Yet once more... to get back to David's original question & to answer Peter, I don't ask students to memorize. I'm awful at it and I'm sure I'd be a better scholar had I that particular discipline, for the reasons many of you point out.
Both Andy's and Heather's methods for getting past embarassment sound great -- I'll have to try letting students uplaod videos to blackboard myself. Up to now I have, like Heather, made it a bonding experience where we all say some dorky passage together (with feelin' as Arlo Guthrie says), and so whenever a student is reading flat I ask her to try it again "with feelin.'"

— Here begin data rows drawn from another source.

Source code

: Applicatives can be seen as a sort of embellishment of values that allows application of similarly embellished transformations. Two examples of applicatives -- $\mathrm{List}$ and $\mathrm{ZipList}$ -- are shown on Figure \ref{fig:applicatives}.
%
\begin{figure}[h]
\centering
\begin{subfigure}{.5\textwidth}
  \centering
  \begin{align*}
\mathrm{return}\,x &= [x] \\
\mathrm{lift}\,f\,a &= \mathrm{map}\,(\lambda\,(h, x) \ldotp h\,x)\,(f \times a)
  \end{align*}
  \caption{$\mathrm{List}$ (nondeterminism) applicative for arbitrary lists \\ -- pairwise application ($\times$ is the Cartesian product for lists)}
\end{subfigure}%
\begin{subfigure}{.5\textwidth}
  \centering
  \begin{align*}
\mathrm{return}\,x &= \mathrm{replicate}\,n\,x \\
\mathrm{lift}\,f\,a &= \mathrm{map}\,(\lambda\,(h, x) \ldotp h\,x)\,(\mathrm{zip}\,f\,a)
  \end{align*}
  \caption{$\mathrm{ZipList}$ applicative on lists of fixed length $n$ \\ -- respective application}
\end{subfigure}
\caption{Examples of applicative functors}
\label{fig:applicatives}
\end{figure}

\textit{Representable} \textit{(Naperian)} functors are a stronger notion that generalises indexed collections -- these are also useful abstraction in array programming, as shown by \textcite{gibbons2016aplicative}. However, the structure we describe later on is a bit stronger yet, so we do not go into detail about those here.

Another good icebreaker is to do some acting warm-up exercises, if you have time. There's an article in a book collection called "Performance Techniques and Shakespeare's Sonnets" I've found useful; in fact, the whole book (edited by Sharon Beehler or Montana State U, I think?) is helpful. One more avenue I have not yet tried but will try this fall is elocution excercises from theatre.
All best,
Joel
Joel B Davis
Associate Professor
English Department
Stetson University
421 N Woodland Blvd Unit 8300
DeLand FL 32721
386.822.7724
________________________________________
From: Sidney-Spenser Discussion List [[log in to unmask]] On Behalf Of Peter C. Herman [[log in to unmask]]
Sent: Tuesday, June 30, 2009 6:29 PM
To: [log in to unmask]
Subject: Re: Teaching question: memorization or performance?

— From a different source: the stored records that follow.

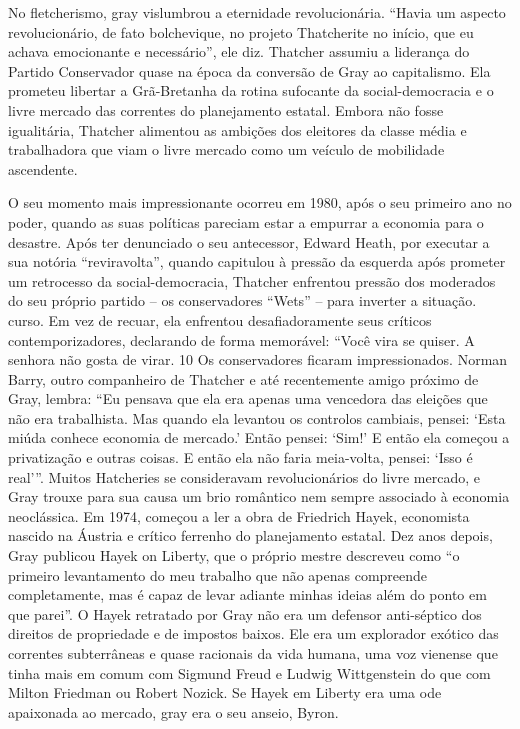 \par
 
No fletcherismo, gray vislumbrou a eternidade revolucionária. “Havia um aspecto revolucionário, de fato bolchevique, no projeto Thatcherite no início, que eu achava emocionante e necessário”, ele diz. Thatcher assumiu a liderança do Partido Conservador quase na época da conversão de Gray ao capitalismo. Ela prometeu libertar a Grã-Bretanha da rotina sufocante da social-democracia e o livre mercado das correntes do planejamento estatal. Embora não fosse igualitária, Thatcher alimentou as ambições dos eleitores da classe média e trabalhadora que viam o livre mercado como um veículo de mobilidade ascendente.
 
\par
 
O seu momento mais impressionante ocorreu em 1980, após o seu primeiro ano no poder, quando as suas políticas pareciam estar a empurrar a economia para o desastre. Após ter denunciado o seu antecessor, Edward Heath, por executar a sua notória “reviravolta”, quando capitulou à pressão da esquerda após prometer um retrocesso da social-democracia, Thatcher enfrentou pressão dos moderados do seu próprio partido – os conservadores “Wets” – para inverter a situação. curso. Em vez de recuar, ela enfrentou desafiadoramente seus críticos contemporizadores, declarando de forma memorável: “Você vira se quiser. A senhora não gosta de virar.
 {\color{blue} 10}  
Os conservadores ficaram impressionados. Norman Barry, outro companheiro de Thatcher e até recentemente amigo próximo de Gray, lembra: “Eu pensava que ela era apenas uma vencedora das eleições que não era trabalhista. Mas quando ela levantou os controlos cambiais, pensei: ‘Esta miúda conhece economia de mercado.’ Então pensei: ‘Sim!’ E então ela começou a privatização e outras coisas. E então ela não faria meia-volta, pensei: ‘Isso é real’”. Muitos Hatcheries se consideravam revolucionários do livre mercado, e Gray trouxe para sua causa um brio romântico nem sempre associado à economia neoclássica. Em 1974, começou a ler a obra de Friedrich Hayek, economista nascido na Áustria e crítico ferrenho do planejamento estatal. Dez anos depois, Gray publicou Hayek on Liberty, que o próprio mestre descreveu como “o primeiro levantamento do meu trabalho que não apenas compreende completamente, mas é capaz de levar adiante minhas ideias além do ponto em que parei”. O Hayek retratado por Gray não era um defensor anti-séptico dos direitos de propriedade e de impostos baixos. Ele era um explorador exótico das correntes subterrâneas e quase racionais da vida humana, uma voz vienense que tinha mais em comum com Sigmund Freud e Ludwig Wittgenstein do que com Milton Friedman ou Robert Nozick. Se Hayek em Liberty era uma ode apaixonada ao mercado, gray era o seu anseio, Byron.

Thanks to Prof.s Stephens, Strycharski, and James for these exceedingly
useful comments. I don't have a class wiki, but I do use blackboard an
awful lot, and that will work just as well. And if I can figure out how
to give extra credit, I will do so as well!

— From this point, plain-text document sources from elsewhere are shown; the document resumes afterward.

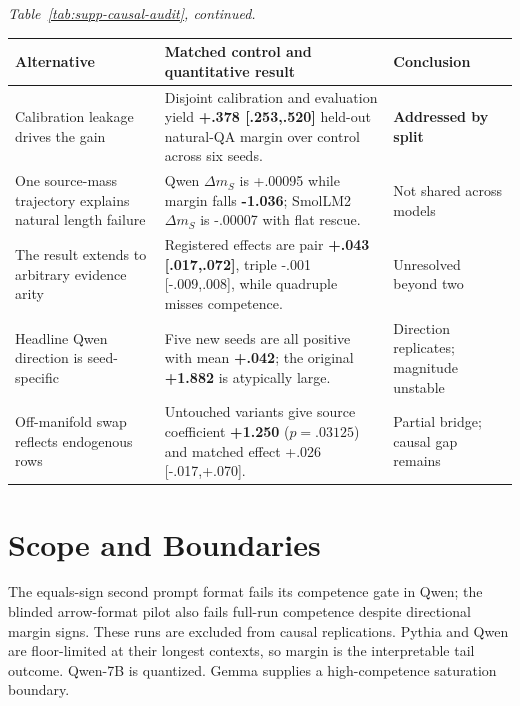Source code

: \documentclass[letterpaper]{article} %
\newcommand{\helpful}[1]{\textcolor{pennblue}{\bfseries #1}}
\newcommand{\utilityhelpful}[1]{\textcolor{pennblue}{\bfseries #1}}
\newcommand{\harmful}[1]{\textcolor{pennred}{\bfseries #1}}
\newcommand{\neutral}[1]{\textcolor{controlgray}{#1}}
\newcommand{\diagnostic}[1]{\textcolor{controlgray}{#1}}
\begin{document}
\noindent\begin{minipage}{\columnwidth}
\centering
\scriptsize
\noindent\textit{Table~\ref{tab:supp-causal-audit}, continued.}\par\smallskip
\setlength{\tabcolsep}{2.0pt}
\begin{tabular}{>{\raggedright\arraybackslash}p{}
                >{\raggedright\arraybackslash}p{}
                >{\raggedright\arraybackslash}p{}}
\toprule
Alternative & Matched control and quantitative result & Conclusion \\
\midrule
Calibration leakage drives the gain & Disjoint calibration and evaluation yield \utilityhelpful{+.378 [.253,.520]} held-out natural-QA margin over control across six seeds. & \helpful{Addressed by split} \\
One source-mass trajectory explains natural length failure & Qwen $\Delta m_S$ is \diagnostic{+.00095} while margin falls \harmful{-1.036}; SmolLM2 $\Delta m_S$ is \diagnostic{-.00007} with flat rescue. & \diagnostic{Not shared across models} \\
The result extends to arbitrary evidence arity & Registered effects are pair \helpful{+.043 [.017,.072]}, triple \neutral{-.001 [-.009,.008]}, while quadruple misses competence. & \diagnostic{Unresolved beyond two} \\
Headline Qwen direction is seed-specific & Five new seeds are all positive with mean \helpful{+.042}; the original \helpful{+1.882} is atypically large. & \diagnostic{Direction replicates; magnitude unstable} \\
Off-manifold swap reflects endogenous rows & Untouched variants give source coefficient \helpful{+1.250} ($p=.03125$) and matched effect \neutral{+.026 [-.017,+.070]}. & \diagnostic{Partial bridge; causal gap remains} \\
\bottomrule
\end{tabular}
\end{minipage}\par\medskip

\section{Scope and Boundaries}

The equals-sign second prompt format fails its competence gate in Qwen; the blinded arrow-format pilot also
fails full-run competence despite directional margin signs. These runs are excluded from causal
replications. Pythia and Qwen are floor-limited at their longest contexts, so margin is the interpretable
tail outcome. Qwen-7B is quantized. Gemma supplies a high-competence saturation boundary.
\end{document}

As for the "folksy" setting, I remember once hearing a Shakespeare
sonnet sung as a 12-bar blues.
It changed how I read Shakespeare.
It also changed how I listen to the blues.
pch
Andrew Strycharski wrote:
> A possible way to handle the embarrassment factor:
>
> Largely to make some level of performance possible with large upper
> division literature sections (50 students at FIU), I had students in
> my Ren. Lit. class last fall record "performative readings" (audio or
> a/v, their choice) of lyric poems and upload them to a class wiki.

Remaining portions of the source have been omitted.